Kacey’s Story
Kacey’s Story
My daughter Kasey is 22 and was born with Microcephaly and Cerebral Palsy. She is not able to talk, feed herself, or walk so has a wheelchair and therefore needs fulltime care.
I remember the day I met Helen and Cathy. A Family support worker from IHC had talked to them about my family and how we were hoping for some regular shared care for Kasey. One fine Saturday we went out to their house to meet them. Kasey was 6 years old. We sat outside in the sun and the support worker talked about how Kasey was always dressed so lovely and wasn’t she cute. Little did they know that she could also have days when she grizzled all day which could really test your patience!
I was impressed by the fact that they had everything set up in their home, from an appropriate bed that Kasey wouldn’t fall out of, to clothes that she could wear when she was there and toys that were similar to the ones she had at home and were developmentally appropriate for her. Their house was wheelchair friendly with a ramp outside and now they also have an internal lift.
Helen arranged to come to my home to see Kasey being fed and to see how things were set up for her. Kasey was very difficult to feed and only a few people were able to feed her given the certain way she would let you do it. There were certain things that would make her resist eating and drinking and it was important that whoever was feeding her wouldn’t undo all the hard work that had gone into making eating a good experience for her. It had taken years of coaxing to get her to eat.
Having Helen come a few times to do this gave me the confidence I needed for her to care for Kasey at her house. I was able to tell her about all the things that were important to Kasey, such as all the routines for her personal care, medication that she needed, how she was entertained, but most of all the eating and drinking.
Kasey did not have her gastrostomy when she first went to KaraHands, and she could only drink from a bottle. She had to be coaxed into drinking every bottle – holding her in a certain position and being really persistent. If she didn’t get enough to drink, she would get dehydrated and end up in hospital, especially if she had a cold or was feeling unwell, she would refuse to eat or drink and so just getting Kasey to do either took up a huge part of the day. You would only just get one mealtime out of the way, or one bottle and it would be time for the next. Perseverance was so important as Kasey would be disinterested most of the time and for most people it was easy to give up and think she wasn’t hungry or thirsty.
Along with the feeding difficulties, Kasey was not very happy. She would grizzle a lot and sometimes this would be very high pitched and go on for a long time. Nothing seemed to work and even school would send home notes saying, “grizzled all day”. Kasey had two younger siblings, so life was very stressful, and I desperately craved for regular breaks but did not want to compromise Kasey’s care and I was very concerned about her getting the best of care if she went away somewhere.
Because of Helen and Cathy’s nursing experience they were familiar with a lot of Kasey’s needs, and they also had experience of looking after other young children who had high and complex medical needs. Kasey has Epilepsy and I was terrified that she would have a seizure which wouldn’t’ be noticed. I had a lot of anxiety around her health and wanted her to have the best care which included during the night, if necessary, as Kasey would wake up now and then uncovered or unhappy.
It soon became part of our lives with Kasey going to KaraHands and although initially I phoned them regularly when she was there, it didn’t take long for me to trust that she would be ok in their care. It meant I could also do other things with Kasey’s younger brother and sister and before long I had no worries about her during the time she was there. Helen and Cathy knew her so well and I had every confidence that she would be well looked after. She initially went for regular weekends then started going there during the week as well and the taxi would pick her up after school and take her out to their house. Because they had everything Kasey needed, I did not need to pack a bag for her which made life so much easier and was one less thing that would normally take some time if she was going anywhere else. Life was so busy then and things like this made a big difference.
As well as having regular breaks to look forward to without compromising Kasey’s care and wellbeing, I also shared many things along the way with Helen and Cathy. They soon became like my big sisters, and they were always there when I needed someone. They understood how difficult it could be through the hard times when Kasey was so unhappy. Kasey is a lot happier now, but we often talk about those dark times that really tested us all.
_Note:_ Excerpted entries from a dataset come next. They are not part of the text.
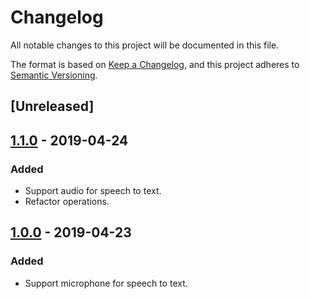 # Changelog
All notable changes to this project will be documented in this file.

The format is based on [Keep a Changelog](https://keepachangelog.com/en/1.0.0/),
and this project adheres to [Semantic Versioning](https://semver.org/spec/v2.0.0.html).

## [Unreleased]


## [1.1.0] - 2019-04-24
### Added
- Support audio for speech to text.
- Refactor operations.

## [1.0.0] - 2019-04-23
### Added
- Support microphone for speech to text.

[1.1.0]: https://github.com/m3hrdadfi/speech2text/releases/tag/v1.1.0
[1.0.0]: https://github.com/m3hrdadfi/speech2text/releases/tag/v1.0.0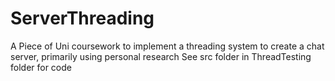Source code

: # ServerThreading
A Piece of Uni coursework to implement a threading system to create a chat server, primarily using personal research
See src folder in ThreadTesting folder for code 
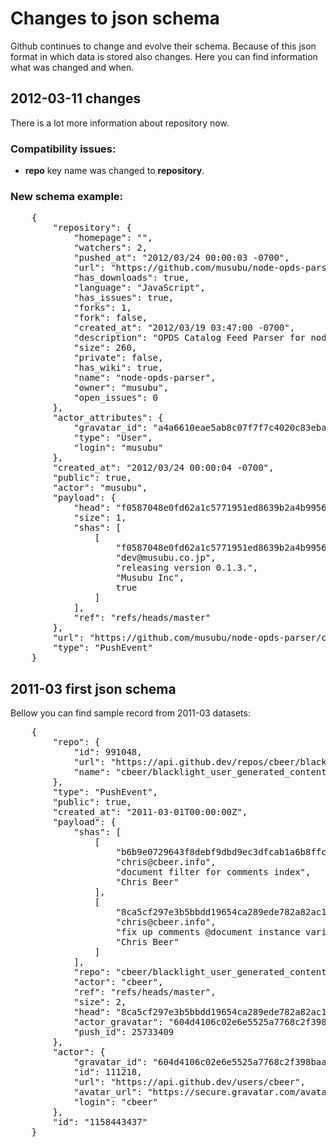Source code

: # Changes to json schema

Github continues to change and evolve their schema. 
Because of this json format in which data is stored also changes.
Here you can find information what was changed and when.


## 2012-03-11 changes

There is a lot more information about repository now.

### Compatibility issues:
  
  * **repo** key name was changed to **repository**. 

### New schema example:

<pre>
	{
		"repository": {
		    "homepage": "",
		    "watchers": 2,
		    "pushed_at": "2012/03/24 00:00:03 -0700",
		    "url": "https://github.com/musubu/node-opds-parser",
		    "has_downloads": true,
		    "language": "JavaScript",
		    "has_issues": true,
		    "forks": 1,
		    "fork": false,
		    "created_at": "2012/03/19 03:47:00 -0700",
		    "description": "OPDS Catalog Feed Parser for node",
		    "size": 260,
		    "private": false,
		    "has_wiki": true,
		    "name": "node-opds-parser",
		    "owner": "musubu",
		    "open_issues": 0
		},
		"actor_attributes": {
		    "gravatar_id": "a4a6610eae5ab8c07f7f7c4020c83eba",
		    "type": "User",
		    "login": "musubu"
		},
		"created_at": "2012/03/24 00:00:04 -0700",
		"public": true,
		"actor": "musubu",
		"payload": {
		    "head": "f0587048e0fd62a1c5771951ed8639b2a4b9956b",
		    "size": 1,
		    "shas": [
		        [
		            "f0587048e0fd62a1c5771951ed8639b2a4b9956b",
		            "dev@musubu.co.jp",
		            "releasing version 0.1.3.",
		            "Musubu Inc",
		            true
		        ]
		    ],
		    "ref": "refs/heads/master"
		},
		"url": "https://github.com/musubu/node-opds-parser/compare/d8d0b627a6...f0587048e0",
		"type": "PushEvent"
	}
</pre>


## 2011-03 first json schema

Bellow you can find sample record from 2011-03 datasets:

<pre>
	{
		"repo": {
		    "id": 991048,
		    "url": "https://api.github.dev/repos/cbeer/blacklight_user_generated_content",
		    "name": "cbeer/blacklight_user_generated_content"
		},
		"type": "PushEvent",
		"public": true,
		"created_at": "2011-03-01T00:00:00Z",
		"payload": {
		    "shas": [
		        [
		            "b6b9e0729643f8debf9dbd9ec3dfcab1a6b8ffcb",
		            "chris@cbeer.info",
		            "document filter for comments index",
		            "Chris Beer"
		        ],
		        [
		            "8ca5cf297e3b5bbdd19654ca289ede782a82ac1f",
		            "chris@cbeer.info",
		            "fix up comments @document instance variable",
		            "Chris Beer"
		        ]
		    ],
		    "repo": "cbeer/blacklight_user_generated_content",
		    "actor": "cbeer",
		    "ref": "refs/heads/master",
		    "size": 2,
		    "head": "8ca5cf297e3b5bbdd19654ca289ede782a82ac1f",
		    "actor_gravatar": "604d4106c02e6e5525a7768c2f398baa",
		    "push_id": 25733409
		},
		"actor": {
		    "gravatar_id": "604d4106c02e6e5525a7768c2f398baa",
		    "id": 111218,
		    "url": "https://api.github.dev/users/cbeer",
		    "avatar_url": "https://secure.gravatar.com/avatar/604d4106c02e6e5525a7768c2f398baa?d=http://github.dev%2Fimages%2Fgravatars%2Fgravatar-user-420.png",
		    "login": "cbeer"
		},
		"id": "1158443437"
	}
</pre>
There are some significant things that stand out such as when my mother died suddenly. Helen and Cathy were immediately there to care for Kasey which was the best thing for me at the time as well as my other children who were grieving.
Kasey regularly spent time at KaraHands until she was 21 and moved into her own home with her flatmates. Helen and Cathy still have contact with her now and often come to see her bringing some of her special friends with them. Kasey made many friends during her time spent at KaraHands and who are still friends now.
I believe in my heart that I would not have coped without the regular breaks from the busy routine with Kasey. To know that she was well cared for and loved made it possible for me to share her with them. Their friendship also kept me going through some of the times when I have really struggled, and we remain friends even though Kasey has left home.